Exercise prompt: Copy whichever lines of the data hold the word "inclusion".
*** Dataset content Section Begins ***
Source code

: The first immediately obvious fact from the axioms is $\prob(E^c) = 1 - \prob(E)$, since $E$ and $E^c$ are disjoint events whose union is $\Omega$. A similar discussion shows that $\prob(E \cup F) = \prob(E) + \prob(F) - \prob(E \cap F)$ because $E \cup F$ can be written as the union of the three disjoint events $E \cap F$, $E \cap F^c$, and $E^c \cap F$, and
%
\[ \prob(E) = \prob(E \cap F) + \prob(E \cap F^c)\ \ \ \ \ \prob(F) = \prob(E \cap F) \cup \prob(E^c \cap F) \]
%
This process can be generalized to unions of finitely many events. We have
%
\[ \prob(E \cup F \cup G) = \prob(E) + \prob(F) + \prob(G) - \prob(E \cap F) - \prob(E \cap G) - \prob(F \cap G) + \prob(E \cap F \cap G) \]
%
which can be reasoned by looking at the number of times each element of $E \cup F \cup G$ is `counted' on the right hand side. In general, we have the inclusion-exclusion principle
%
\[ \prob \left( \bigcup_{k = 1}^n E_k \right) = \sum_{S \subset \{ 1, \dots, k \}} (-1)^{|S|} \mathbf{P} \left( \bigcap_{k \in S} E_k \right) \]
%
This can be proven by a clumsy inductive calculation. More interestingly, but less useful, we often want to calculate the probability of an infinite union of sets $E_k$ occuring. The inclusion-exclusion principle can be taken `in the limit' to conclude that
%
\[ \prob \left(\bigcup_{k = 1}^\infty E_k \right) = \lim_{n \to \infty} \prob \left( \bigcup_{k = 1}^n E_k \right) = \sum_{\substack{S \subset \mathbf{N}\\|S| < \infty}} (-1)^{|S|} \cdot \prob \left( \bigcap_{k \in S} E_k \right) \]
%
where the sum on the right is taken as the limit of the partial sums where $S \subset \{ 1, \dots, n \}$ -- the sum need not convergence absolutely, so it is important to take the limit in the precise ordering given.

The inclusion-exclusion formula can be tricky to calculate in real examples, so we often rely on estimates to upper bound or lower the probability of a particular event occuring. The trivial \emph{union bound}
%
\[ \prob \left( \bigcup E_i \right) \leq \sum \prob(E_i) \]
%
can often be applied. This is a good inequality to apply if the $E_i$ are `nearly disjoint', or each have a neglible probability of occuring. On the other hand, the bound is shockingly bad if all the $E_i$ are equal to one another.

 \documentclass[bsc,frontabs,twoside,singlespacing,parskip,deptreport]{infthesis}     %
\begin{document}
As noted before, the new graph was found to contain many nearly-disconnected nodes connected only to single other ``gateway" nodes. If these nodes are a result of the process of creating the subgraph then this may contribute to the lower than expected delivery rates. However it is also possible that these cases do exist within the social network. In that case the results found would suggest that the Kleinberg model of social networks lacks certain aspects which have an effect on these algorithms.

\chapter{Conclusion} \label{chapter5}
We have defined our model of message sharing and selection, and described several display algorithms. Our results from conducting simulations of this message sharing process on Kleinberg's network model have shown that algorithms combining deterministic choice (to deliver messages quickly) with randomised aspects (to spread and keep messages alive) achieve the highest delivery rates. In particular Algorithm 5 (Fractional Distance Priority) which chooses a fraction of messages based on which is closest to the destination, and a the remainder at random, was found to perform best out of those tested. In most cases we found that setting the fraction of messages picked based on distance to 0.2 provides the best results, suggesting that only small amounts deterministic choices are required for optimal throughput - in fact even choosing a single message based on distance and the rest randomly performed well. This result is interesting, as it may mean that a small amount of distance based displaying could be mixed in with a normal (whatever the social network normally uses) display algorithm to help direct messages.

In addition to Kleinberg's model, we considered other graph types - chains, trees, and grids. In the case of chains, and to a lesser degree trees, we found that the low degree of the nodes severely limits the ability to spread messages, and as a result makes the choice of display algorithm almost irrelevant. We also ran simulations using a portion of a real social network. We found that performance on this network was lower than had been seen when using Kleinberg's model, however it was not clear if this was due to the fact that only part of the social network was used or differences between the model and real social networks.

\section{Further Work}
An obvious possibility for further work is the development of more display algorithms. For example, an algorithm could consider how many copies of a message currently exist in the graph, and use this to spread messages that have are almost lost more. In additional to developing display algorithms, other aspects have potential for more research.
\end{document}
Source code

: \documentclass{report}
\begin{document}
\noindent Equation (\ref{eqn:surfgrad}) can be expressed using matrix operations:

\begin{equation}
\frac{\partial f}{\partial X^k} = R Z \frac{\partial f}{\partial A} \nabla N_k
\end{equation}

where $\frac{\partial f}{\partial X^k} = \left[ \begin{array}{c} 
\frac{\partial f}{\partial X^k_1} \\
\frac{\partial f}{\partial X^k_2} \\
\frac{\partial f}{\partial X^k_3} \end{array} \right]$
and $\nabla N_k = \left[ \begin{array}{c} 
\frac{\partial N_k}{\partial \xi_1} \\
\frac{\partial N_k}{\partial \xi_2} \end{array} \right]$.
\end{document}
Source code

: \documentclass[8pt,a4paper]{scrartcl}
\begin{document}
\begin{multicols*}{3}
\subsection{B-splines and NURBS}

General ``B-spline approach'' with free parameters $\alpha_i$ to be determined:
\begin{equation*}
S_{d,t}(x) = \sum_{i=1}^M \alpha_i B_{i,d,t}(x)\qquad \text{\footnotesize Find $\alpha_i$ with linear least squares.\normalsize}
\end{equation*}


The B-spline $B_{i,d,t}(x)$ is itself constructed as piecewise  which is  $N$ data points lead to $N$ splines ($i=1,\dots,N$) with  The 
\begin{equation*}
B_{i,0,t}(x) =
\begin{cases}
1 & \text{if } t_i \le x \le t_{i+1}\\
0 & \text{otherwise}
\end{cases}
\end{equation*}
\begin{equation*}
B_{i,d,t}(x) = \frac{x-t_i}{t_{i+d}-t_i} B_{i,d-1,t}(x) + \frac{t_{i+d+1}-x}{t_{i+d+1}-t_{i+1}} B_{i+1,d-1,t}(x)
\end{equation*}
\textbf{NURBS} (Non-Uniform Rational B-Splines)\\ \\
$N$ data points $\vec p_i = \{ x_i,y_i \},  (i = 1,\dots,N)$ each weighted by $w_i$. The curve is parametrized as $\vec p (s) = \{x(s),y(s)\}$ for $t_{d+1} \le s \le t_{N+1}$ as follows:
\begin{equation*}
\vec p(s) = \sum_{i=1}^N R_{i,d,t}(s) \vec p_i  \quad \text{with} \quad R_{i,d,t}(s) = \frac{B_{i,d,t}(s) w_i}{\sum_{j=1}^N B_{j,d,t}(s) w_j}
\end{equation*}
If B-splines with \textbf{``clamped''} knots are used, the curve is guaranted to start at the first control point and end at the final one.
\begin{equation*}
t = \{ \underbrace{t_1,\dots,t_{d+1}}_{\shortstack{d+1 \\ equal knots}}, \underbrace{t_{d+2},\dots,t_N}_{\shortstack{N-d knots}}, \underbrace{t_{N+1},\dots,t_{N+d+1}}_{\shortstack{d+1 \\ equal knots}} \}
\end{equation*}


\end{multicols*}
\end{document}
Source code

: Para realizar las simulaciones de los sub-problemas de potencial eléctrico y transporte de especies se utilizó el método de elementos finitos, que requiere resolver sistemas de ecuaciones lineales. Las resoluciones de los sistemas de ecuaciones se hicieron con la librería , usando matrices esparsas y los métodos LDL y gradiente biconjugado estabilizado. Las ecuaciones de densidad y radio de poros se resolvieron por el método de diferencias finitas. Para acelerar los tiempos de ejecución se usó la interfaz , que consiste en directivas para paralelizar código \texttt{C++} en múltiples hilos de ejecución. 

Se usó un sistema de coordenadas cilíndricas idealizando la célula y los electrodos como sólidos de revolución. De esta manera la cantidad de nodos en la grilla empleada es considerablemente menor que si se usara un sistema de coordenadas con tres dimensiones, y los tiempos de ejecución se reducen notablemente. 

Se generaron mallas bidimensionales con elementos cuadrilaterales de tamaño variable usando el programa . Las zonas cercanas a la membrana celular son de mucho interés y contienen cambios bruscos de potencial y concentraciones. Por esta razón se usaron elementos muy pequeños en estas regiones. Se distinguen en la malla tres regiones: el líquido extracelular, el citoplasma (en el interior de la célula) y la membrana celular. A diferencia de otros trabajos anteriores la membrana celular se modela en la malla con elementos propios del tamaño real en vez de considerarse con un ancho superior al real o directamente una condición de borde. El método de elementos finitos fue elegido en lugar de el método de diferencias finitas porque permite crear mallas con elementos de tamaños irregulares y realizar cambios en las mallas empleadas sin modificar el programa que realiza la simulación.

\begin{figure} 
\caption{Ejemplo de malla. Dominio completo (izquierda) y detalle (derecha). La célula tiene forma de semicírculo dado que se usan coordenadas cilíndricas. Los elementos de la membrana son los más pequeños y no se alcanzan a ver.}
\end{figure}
*** Dataset content Section Ends ***
Output for this task:
which can be reasoned by looking at the number of times each element of $E \cup F \cup G$ is `counted' on the right hand side. In general, we have the inclusion-exclusion principle
This can be proven by a clumsy inductive calculation. More interestingly, but less useful, we often want to calculate the probability of an infinite union of sets $E_k$ occuring. The inclusion-exclusion principle can be taken `in the limit' to conclude that
The inclusion-exclusion formula can be tricky to calculate in real examples, so we often rely on estimates to upper bound or lower the probability of a particular event occuring. The trivial \emph{union bound}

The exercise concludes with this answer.